Qualcosa di Francesco e qualcosa della pazza del Miracolo entrano in uno strano rapporto con la Pallina dei testi per la radio, scritti per la compagna della sua vita, allora giovane quanto lui. Cico e Pallina vengono prima di Rossellini, e rimandano alle sue vignette per il «Marc’Aurelio». Giulietta viene prima di san Francesco e della Magnani… ma è ancora una «proto-Giulietta», l’annuncio di qualcosa in incubazione. Giulietta Masina, la compagna di Fellini di tutta la vita, sembra essere, nella realtà, perfetta per il tipo di fantasticheria che lui ha costruito: una piccola donna-clown, con la semplicità dei «poveri di spirito» e, anche in quanto donna, carica di un suo mistero, di una diversità evidente rispetto ai personaggi femminili del cinema del tempo, degli ideali del tempo, troppo realistici per la sua ispirazione. Il personaggio ancora secondario della Masina (in Senza pietà di Lattuada ma scritto da lui, in Luci del varietà, in Lo sceicco bianco…) si preciserà nei due film di cui è protagonista, i primi grandi successi internazionali del cinema di Fellini.

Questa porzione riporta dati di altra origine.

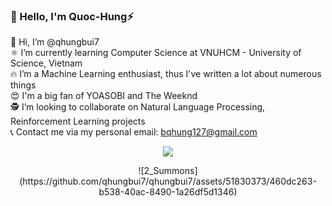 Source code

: ### 🚀 Hello, I'm Quoc-Hung⚡
🦄 Hi, I’m @qhungbui7 <br>
⚛️ I’m currently learning Computer Science at VNUHCM - University of Science, Vietnam <br>
🔥 I’m a Machine Learning enthusiast, thus I've written a lot about numerous things <br>
😍 I'm a big fan of YOASOBI and The Weeknd <br>
🕵️ I’m looking to collaborate on Natural Language Processing, Reinforcement Learning projects <br>
📞 Contact me via my personal email: bqhung127@gmail.com <br>

<p align="center">
  <img src="https://user-images.githubusercontent.com/51830373/149170928-cf844a4c-4cc4-4676-a0ba-2e3dc19bbb42.gif" />
</p> 

<p align="center">
![2_Summons](https://github.com/qhungbui7/qhungbui7/assets/51830373/460dc263-b538-40ac-8490-1a26df5d1346)
</p> 

<br>
<!---
qhungbui7/qhungbui7 is a ✨ special ✨ repository because its `README.md` (this file) appears on your GitHub profile.
You can click the Preview link to take a look at your changes.
--->

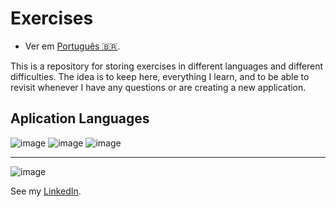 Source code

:  # **Exercises**

- Ver em [Português 🇧🇷](./README.md).
 
This is a repository for storing exercises in different languages and different difficulties.
The idea is to keep here, everything I learn, and to be able to revisit whenever I have any questions or are creating a new application.

 ## Aplication Languages
 
![image](https://img.shields.io/badge/JavaScript-F7DF1E?style=for-the-badge&logo=javascript&logoColor=black) 
![image](https://img.shields.io/badge/HTML5-E34F26?style=for-the-badge&logo=html5&logoColor=white)
![image](https://img.shields.io/badge/CSS3-1572B6?style=for-the-badge&logo=css3&logoColor=white)
   
***
 ![image](https://img.shields.io/badge/LinkedIn-0077B5?style=for-the-badge&logo=linkedin&logoColor=white) 
 
 See my [LinkedIn](https://www.linkedin.com/in/nathan-de-souza-silva-firmo/). 


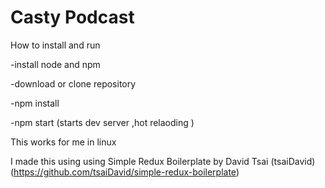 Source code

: # Casty Podcast 

How to install and run

  -install node and npm

  -download or clone repository

  -npm install

  -npm start 
    (starts dev server ,hot relaoding )

  
This works for me in linux

I made this using using Simple Redux Boilerplate by David Tsai (tsaiDavid) 
(https://github.com/tsaiDavid/simple-redux-boilerplate)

Sarebbe molto interessante confrontare le diverse Giuliette di Federico, ma non tanto quella più complessa di Giulietta degli spiriti quanto la Giulietta delle sceneggiature, la Giulietta di La strada, la Giulietta di Cabiria, la Giulietta di Europa ’51, che viene anche questa dalla penna di Federico ed è una variante, più vitale allegra estroversa, e più risolta, in qualche modo più contenta di sé nella sua diffusa maternità e sensualità. Forse è il vero personaggio masiniano, il più significativo e nuovo, il più libero dei suoi personaggi femminili e il più rappresentativo (grazie anche a Rossellini?) del cinema di Fellini, e con quello del Bidone è il suo personaggio più normale, realistico.

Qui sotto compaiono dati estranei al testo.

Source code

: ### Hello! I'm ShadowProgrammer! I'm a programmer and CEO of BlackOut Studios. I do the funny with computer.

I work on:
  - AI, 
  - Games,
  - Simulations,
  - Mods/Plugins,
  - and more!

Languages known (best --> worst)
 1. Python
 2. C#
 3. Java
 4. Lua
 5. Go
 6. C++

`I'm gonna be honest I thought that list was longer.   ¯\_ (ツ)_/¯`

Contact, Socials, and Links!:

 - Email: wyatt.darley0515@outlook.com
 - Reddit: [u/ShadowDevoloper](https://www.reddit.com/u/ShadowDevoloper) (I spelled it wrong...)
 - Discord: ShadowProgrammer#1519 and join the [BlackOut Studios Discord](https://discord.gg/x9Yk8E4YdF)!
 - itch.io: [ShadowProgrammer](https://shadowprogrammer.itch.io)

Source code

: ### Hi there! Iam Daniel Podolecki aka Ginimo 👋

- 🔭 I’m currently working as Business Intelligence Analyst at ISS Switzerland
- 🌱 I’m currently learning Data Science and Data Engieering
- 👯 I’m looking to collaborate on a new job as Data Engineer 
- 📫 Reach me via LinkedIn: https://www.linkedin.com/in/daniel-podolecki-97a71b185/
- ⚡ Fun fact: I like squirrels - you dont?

La strada è servito da riferimento obbligato per altri film di Fellini. Fortunella (1958), affidato alla regia incerta di un Eduardo De Filippo meno a suo agio di quando lavorava su propri testi, ha per esempio delle attinenze fortissime con La strada, ne è una sorta di retorico bis (ma in Fortunella domina Sordi in un’interpretazione superlativa e geniale, come fortissima variante di Zampanò).
Nel finale de Il bidone (1955), Giulietta, rovesciando in qualche modo il suo ruolo, diventa la persona semplice e saggia nei confronti del marito bidonista interpretato da Richard Basehart: un bidonista un po’ scombinato ma simpatico, che però è anche il più bugiardo, il più fiacco, il meno responsabile, il più vile dei bidonisti. E il meno tragico, anche perché sembra rifiutare la dimensione della tragedia, che invece arriva con la morte di Broderick Crawford, nel finale del film, che è uno dei più forti finali del cinema del tempo, più straziante perché più gelido di quello di La strada. Nel Bidone un incontro molto significativo – perché ciò cui allude non è il rimorso per ciò che si è perduto, diciamo pure per la possibilità di accedere alla Grazia, come accadeva in La strada e come accadrà a Mastroianni di fronte alla servetta umbra nel finale di La dolce vita – è quello del bidonista principale, Augusto (Broderick Crawford), che si perde perché commosso da un’istintiva e vera comunicazione con un altro essere umano, che è infine una variante di Gelsomina, una minorata ma non una ritardata come era Gelsomina: la ragazza storpia del pre-finale del film, nella casa dei contadini, che porta Augusto a perdersi salvandosi (salvando l’anima!) e a pagare questa scelta con la vita. L’elemento della verità, della rivelazione, è il muto dialogo con una povera ragazzina sciancata.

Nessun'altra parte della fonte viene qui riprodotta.